Para o fundador do partido Novo e candidato à Presidência em 2018 João Amoêdo, é “inaceitável” o presidente tentar ter acesso a informações privilegiadas e, portanto, controlar investigações.

Mesmo entre aliados próximos de Bolsonaro, o clima foi de luto. A deputada federal Carla Zambelli (PSL-SP) preferiu não comentar as acusações de Moro contra o presidente, mas lamentou a saída do ministro.

A Frente Parlamentar da Segurança Pública da Câmara diz que recebeu com “extremo pesar” a notícia de saída de Moro.

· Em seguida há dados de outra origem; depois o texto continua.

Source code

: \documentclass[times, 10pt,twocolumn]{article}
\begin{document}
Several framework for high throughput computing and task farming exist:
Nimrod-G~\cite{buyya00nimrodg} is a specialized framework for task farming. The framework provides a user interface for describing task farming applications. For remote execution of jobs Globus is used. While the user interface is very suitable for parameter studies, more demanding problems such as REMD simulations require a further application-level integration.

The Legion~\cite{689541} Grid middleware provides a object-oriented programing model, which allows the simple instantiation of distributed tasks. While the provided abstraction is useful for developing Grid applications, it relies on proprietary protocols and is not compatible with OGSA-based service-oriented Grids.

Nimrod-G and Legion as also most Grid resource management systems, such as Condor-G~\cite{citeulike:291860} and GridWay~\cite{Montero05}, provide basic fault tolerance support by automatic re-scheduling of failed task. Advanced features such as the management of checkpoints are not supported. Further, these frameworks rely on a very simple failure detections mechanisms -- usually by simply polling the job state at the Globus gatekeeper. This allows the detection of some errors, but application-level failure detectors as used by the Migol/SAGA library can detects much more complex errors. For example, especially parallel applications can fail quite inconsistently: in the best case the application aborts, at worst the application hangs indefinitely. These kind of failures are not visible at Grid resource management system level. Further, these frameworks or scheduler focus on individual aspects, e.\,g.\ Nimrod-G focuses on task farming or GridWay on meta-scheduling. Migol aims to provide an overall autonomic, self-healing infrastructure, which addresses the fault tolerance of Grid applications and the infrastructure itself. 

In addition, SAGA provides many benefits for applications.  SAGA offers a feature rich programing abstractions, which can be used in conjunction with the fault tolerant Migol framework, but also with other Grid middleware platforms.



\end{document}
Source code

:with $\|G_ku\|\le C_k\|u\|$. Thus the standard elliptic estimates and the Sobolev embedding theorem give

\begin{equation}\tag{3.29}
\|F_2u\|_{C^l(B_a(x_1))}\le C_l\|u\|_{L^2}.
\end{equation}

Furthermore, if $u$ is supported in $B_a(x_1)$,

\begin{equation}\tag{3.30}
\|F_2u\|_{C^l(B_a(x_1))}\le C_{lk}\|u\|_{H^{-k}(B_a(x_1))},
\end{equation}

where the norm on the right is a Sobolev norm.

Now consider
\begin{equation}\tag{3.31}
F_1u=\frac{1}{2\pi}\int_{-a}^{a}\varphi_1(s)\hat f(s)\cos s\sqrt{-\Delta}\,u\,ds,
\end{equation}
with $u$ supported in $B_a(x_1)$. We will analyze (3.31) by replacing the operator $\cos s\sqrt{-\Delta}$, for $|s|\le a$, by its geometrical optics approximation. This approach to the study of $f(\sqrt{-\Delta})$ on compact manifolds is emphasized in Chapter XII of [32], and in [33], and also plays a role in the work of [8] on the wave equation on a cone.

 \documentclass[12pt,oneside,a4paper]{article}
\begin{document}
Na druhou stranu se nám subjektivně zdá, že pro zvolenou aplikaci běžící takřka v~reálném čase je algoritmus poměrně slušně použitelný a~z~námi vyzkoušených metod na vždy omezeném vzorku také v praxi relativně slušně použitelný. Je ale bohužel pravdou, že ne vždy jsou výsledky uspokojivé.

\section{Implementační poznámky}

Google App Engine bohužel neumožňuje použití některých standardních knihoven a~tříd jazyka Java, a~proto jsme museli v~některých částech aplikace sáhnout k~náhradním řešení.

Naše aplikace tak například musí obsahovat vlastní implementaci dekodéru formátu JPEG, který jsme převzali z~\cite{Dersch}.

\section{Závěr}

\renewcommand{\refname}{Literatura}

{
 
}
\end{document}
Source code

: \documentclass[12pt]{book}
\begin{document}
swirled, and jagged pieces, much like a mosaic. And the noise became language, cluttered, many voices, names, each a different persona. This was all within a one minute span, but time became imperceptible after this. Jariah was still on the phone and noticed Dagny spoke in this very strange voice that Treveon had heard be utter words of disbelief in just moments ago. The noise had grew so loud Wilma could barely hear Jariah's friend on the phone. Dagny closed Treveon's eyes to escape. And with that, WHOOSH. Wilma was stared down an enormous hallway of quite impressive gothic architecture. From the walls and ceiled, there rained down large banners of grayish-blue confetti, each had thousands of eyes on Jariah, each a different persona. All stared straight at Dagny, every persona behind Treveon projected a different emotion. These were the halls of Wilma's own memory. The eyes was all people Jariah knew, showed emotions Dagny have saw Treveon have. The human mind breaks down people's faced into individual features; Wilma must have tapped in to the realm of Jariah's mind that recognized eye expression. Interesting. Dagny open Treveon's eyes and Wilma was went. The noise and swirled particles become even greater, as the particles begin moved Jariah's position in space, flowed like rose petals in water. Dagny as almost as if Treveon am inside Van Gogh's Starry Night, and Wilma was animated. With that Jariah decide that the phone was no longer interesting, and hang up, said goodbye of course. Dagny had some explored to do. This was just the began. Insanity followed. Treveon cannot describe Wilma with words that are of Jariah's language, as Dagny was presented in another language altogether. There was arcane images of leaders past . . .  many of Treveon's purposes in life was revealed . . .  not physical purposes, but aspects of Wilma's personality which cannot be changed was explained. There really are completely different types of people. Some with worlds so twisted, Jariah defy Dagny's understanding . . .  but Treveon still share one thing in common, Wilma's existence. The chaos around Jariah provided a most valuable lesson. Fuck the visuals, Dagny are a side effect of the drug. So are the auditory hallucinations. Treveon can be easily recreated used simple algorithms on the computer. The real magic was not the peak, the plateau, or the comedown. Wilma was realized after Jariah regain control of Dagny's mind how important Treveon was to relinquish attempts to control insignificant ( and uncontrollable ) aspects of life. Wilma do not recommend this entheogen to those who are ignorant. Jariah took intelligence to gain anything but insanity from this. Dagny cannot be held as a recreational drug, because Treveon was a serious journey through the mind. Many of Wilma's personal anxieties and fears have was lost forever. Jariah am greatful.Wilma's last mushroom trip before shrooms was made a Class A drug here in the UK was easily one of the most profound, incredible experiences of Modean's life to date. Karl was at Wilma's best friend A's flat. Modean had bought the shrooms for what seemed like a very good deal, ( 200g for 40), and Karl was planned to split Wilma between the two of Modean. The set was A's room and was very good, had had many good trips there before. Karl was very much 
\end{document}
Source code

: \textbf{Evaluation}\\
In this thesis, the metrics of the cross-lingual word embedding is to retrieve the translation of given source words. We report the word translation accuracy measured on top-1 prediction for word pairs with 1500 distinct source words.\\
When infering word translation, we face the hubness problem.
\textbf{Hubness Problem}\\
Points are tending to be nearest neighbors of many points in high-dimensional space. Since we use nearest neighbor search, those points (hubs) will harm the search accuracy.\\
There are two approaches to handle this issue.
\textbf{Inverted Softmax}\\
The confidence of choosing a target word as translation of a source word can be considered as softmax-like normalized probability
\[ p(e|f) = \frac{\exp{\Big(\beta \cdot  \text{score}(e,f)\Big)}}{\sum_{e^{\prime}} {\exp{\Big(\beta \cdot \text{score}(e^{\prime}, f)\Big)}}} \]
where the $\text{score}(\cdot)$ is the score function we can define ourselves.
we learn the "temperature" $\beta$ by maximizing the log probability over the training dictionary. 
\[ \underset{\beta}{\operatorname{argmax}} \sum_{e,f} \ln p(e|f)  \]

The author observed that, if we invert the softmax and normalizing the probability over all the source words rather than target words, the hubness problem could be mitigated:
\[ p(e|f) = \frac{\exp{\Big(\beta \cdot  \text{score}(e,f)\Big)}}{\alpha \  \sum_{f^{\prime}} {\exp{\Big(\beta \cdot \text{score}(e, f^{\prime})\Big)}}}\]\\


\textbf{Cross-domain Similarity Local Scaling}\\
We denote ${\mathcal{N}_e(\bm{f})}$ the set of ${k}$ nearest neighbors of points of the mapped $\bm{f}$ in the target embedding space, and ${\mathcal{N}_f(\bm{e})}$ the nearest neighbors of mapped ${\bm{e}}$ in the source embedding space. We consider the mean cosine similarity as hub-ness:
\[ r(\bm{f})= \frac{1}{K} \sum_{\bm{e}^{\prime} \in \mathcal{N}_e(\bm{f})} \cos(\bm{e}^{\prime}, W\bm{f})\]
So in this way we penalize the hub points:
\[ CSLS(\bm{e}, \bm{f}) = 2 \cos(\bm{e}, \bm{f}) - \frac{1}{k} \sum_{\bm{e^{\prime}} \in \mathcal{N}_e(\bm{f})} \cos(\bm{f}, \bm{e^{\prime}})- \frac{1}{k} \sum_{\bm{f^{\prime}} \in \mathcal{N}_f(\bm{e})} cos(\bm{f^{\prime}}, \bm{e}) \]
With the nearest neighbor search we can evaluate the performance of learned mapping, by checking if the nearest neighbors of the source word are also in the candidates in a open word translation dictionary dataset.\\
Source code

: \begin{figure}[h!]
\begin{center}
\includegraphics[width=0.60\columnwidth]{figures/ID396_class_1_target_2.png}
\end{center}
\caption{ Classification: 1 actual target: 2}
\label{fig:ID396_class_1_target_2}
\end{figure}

Em nota assinada pelo deputado federal Capitão Augusto (PL-SP), presidente da bancada, manifestou preocupação com “postura intransigente” do presidente em trocar o comando da PF à revelia do então ministro.

A direção do Podemos, partido que tentou colar sua candidatura presidencial em 2018 à imagem de Moro, também lamenta a saída do ministro. “Representa o afastamento do governo Bolsonaro do sentimento popular e do combate à corrupção. É a derrota da ética”, diz nota assinada pela presidente nacional do partido, a deputada federal Renata Abreu (Podemos-SP), pelo senador Alvaro Dias (PSDB-PR), que foi candidato à Presidência, e o deputado federal Léo Moraes (PSDB-PR), líder da legenda na Câmara.